All of the lines below need to be copied exactly, apart from the pictures.

•••••

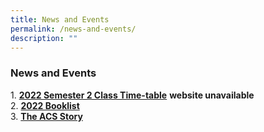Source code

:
 ```yaml
---
title: News and Events
permalink: /news-and-events/
description: ""
---
```

### **News and Events**
1\.  **[2022 Semester 2 Class Time-table](https://www.acsbr.moe.edu.sg/news-and-events/2022-semester-2-time-table)** **website unavailable**<br>
2\.  **[2022 Booklist](https://staging.dmt6iqif6dkoj.amplifyapp.com/parents/booklist/)**<br>
3\.  **[The ACS Story](https://staging.dmt6iqif6dkoj.amplifyapp.com/news-and-events/the-acs-story/)**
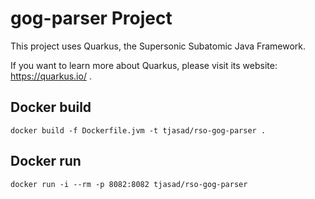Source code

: # gog-parser Project

This project uses Quarkus, the Supersonic Subatomic Java Framework.

If you want to learn more about Quarkus, please visit its website: https://quarkus.io/ .

## Docker build
```shell script
docker build -f Dockerfile.jvm -t tjasad/rso-gog-parser .
```

## Docker run

```shell script
docker run -i --rm -p 8082:8082 tjasad/rso-gog-parser
```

•••••

◆ Written answer:
Source code

:
 ```yaml
---
title: News and Events
permalink: /news-and-events/
description: ""
---
```

### **News and Events**
1\.  **[2022 Semester 2 Class Time-table](https://www.acsbr.moe.edu.sg/news-and-events/2022-semester-2-time-table)** **website unavailable**<br>
2\.  **[2022 Booklist](https://staging.dmt6iqif6dkoj.amplifyapp.com/parents/booklist/)**<br>
3\.  **[The ACS Story](https://staging.dmt6iqif6dkoj.amplifyapp.com/news-and-events/the-acs-story/)**
Source code

: # gog-parser Project

This project uses Quarkus, the Supersonic Subatomic Java Framework.

If you want to learn more about Quarkus, please visit its website: https://quarkus.io/ .

## Docker build
```shell script
docker build -f Dockerfile.jvm -t tjasad/rso-gog-parser .
```

## Docker run

```shell script
docker run -i --rm -p 8082:8082 tjasad/rso-gog-parser
```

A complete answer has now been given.